Start of PROVIDED DATA
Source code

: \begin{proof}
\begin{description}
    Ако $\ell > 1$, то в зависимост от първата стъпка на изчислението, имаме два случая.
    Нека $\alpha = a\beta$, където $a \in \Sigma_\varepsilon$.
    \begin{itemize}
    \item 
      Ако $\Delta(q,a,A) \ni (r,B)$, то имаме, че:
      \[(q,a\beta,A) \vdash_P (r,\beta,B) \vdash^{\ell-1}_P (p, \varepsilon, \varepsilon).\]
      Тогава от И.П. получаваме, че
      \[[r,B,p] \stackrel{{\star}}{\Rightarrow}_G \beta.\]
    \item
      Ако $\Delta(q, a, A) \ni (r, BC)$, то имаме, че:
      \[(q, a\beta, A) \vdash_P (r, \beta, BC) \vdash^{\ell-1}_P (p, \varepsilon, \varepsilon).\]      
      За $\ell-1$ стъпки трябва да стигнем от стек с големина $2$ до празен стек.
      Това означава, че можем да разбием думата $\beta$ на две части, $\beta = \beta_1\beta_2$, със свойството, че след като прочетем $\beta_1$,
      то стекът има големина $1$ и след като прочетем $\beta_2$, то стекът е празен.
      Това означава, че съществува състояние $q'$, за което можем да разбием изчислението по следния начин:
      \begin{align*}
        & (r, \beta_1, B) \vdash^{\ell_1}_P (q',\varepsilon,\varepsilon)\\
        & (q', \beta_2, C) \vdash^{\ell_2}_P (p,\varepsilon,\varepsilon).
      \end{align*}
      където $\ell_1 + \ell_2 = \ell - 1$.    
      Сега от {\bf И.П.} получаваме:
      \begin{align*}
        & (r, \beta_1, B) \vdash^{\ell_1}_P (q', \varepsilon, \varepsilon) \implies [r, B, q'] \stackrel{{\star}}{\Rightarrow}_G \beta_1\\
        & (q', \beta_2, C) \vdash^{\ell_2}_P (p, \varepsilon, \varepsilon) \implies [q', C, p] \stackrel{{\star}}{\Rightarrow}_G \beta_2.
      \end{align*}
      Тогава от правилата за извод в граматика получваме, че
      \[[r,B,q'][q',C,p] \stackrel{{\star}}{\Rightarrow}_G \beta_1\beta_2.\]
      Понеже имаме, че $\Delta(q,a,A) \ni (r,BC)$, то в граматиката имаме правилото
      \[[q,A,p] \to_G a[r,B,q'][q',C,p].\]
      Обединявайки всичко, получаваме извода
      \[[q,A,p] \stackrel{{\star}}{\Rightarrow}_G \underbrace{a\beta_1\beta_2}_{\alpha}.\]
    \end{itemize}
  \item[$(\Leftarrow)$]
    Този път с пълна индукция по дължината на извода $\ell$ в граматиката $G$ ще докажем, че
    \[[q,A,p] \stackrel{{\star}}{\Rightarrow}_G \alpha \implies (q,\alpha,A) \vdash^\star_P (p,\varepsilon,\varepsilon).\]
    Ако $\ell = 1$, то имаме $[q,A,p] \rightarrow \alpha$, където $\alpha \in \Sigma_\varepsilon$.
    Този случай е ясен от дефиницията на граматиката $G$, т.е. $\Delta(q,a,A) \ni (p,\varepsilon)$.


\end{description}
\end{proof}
End of PROVIDED DATA
Start of PROVIDED DATA
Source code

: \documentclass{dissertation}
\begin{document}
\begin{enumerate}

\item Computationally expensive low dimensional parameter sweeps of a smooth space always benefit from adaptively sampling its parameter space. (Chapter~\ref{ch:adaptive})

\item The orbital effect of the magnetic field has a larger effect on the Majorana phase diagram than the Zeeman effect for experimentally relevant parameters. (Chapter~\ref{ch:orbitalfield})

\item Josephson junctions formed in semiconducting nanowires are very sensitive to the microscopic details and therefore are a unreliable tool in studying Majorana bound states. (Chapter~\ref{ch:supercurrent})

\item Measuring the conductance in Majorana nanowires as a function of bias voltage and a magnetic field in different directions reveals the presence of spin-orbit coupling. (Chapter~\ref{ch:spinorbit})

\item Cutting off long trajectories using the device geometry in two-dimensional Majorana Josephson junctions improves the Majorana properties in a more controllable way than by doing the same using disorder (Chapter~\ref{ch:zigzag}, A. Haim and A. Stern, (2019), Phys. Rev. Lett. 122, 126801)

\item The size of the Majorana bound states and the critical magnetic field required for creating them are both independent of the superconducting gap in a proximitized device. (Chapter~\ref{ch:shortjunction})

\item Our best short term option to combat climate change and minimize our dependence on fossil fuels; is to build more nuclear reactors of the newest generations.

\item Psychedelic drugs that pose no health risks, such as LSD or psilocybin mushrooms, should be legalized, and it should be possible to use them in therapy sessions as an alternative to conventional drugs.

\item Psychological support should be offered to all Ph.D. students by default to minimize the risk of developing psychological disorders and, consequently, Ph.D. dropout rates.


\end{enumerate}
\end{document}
End of PROVIDED DATA
Start of PROVIDED DATA
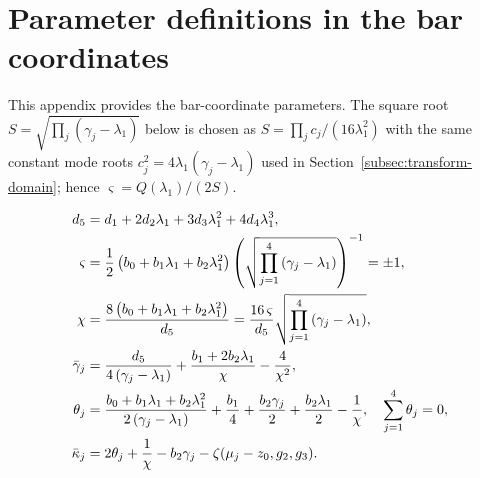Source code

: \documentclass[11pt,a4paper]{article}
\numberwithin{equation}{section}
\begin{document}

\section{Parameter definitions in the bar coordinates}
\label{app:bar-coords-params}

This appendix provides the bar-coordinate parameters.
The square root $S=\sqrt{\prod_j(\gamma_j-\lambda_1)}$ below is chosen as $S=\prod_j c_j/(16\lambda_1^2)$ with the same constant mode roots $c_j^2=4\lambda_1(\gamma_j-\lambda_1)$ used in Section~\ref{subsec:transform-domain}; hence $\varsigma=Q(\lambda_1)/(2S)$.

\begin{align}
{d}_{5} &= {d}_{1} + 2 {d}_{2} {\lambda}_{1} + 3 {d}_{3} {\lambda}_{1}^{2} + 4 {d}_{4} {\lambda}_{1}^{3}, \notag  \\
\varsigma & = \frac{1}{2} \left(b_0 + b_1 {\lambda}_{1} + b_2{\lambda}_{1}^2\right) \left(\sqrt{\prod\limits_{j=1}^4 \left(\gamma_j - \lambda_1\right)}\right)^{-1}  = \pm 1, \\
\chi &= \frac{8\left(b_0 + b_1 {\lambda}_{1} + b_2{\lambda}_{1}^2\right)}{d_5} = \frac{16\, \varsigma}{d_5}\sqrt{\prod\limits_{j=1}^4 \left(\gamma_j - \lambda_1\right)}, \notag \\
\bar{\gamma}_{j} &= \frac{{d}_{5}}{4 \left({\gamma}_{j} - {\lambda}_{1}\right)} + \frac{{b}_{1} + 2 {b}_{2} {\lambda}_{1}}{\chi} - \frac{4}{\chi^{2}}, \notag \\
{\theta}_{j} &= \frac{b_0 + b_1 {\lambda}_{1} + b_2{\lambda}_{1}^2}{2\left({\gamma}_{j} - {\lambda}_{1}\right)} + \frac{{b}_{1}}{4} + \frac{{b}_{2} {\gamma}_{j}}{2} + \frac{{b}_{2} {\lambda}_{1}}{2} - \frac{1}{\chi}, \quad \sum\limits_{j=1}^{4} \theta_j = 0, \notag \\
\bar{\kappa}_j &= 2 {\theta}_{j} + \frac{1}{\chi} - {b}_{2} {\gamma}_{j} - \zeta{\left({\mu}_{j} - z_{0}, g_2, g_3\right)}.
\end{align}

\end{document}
End of PROVIDED DATA
-- TASK OBJECTIVE --
Look over the entries above and count the lines where the word "them" appears, then report only that count.

-- TASK RESPONSE --
2